Your instructions: Determine how many of the lines below include "this", then respond with that number and no other text.

───── Input material ─────

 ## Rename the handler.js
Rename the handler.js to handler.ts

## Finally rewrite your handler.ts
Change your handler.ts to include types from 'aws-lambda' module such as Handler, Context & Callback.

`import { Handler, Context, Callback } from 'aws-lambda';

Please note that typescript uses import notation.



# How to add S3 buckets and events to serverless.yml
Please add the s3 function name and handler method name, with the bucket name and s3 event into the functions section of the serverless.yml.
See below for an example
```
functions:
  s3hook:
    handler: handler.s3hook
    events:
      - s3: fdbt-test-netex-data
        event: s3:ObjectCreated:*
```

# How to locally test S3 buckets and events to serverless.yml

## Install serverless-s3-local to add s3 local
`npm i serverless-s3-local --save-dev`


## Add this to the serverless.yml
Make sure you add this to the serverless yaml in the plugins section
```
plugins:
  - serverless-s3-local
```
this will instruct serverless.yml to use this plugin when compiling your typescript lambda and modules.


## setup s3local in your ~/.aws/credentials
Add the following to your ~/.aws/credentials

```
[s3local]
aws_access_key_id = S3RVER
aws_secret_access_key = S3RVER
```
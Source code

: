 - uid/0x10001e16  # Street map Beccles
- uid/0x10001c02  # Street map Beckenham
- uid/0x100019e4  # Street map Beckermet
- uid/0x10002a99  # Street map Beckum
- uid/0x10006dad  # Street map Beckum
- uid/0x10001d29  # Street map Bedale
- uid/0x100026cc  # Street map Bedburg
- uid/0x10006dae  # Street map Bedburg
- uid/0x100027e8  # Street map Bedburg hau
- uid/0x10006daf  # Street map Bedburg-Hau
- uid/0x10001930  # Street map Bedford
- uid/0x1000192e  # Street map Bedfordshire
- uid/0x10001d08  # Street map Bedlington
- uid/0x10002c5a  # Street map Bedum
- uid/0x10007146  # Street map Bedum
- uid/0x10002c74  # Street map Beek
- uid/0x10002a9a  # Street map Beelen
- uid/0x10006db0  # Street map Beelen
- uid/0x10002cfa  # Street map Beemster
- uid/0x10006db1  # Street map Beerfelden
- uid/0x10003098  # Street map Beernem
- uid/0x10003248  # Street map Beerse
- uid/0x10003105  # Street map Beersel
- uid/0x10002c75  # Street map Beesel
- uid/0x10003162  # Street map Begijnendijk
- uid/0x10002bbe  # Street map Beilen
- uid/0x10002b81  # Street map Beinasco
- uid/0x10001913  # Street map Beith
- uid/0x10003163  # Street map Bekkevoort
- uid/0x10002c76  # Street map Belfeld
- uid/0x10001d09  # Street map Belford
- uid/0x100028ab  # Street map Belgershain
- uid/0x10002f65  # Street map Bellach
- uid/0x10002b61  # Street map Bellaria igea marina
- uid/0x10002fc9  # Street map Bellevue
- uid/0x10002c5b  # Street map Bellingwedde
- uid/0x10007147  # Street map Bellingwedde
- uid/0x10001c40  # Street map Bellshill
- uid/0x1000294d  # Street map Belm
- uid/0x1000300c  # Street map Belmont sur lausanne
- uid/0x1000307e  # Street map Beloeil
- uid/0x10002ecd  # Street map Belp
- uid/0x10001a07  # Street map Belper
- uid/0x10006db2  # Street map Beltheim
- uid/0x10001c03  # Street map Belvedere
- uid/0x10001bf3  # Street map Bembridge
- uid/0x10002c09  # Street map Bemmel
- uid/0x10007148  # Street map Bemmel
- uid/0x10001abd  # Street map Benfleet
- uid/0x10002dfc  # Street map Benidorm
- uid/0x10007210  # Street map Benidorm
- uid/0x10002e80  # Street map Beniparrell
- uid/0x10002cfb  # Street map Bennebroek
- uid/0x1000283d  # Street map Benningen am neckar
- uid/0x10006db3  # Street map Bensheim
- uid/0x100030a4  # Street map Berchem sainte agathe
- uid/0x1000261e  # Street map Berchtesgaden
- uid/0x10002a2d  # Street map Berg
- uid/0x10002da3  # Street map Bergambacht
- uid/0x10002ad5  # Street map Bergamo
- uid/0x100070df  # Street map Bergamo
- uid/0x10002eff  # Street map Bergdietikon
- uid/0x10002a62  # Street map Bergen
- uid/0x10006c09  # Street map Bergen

─────

Answer section: 3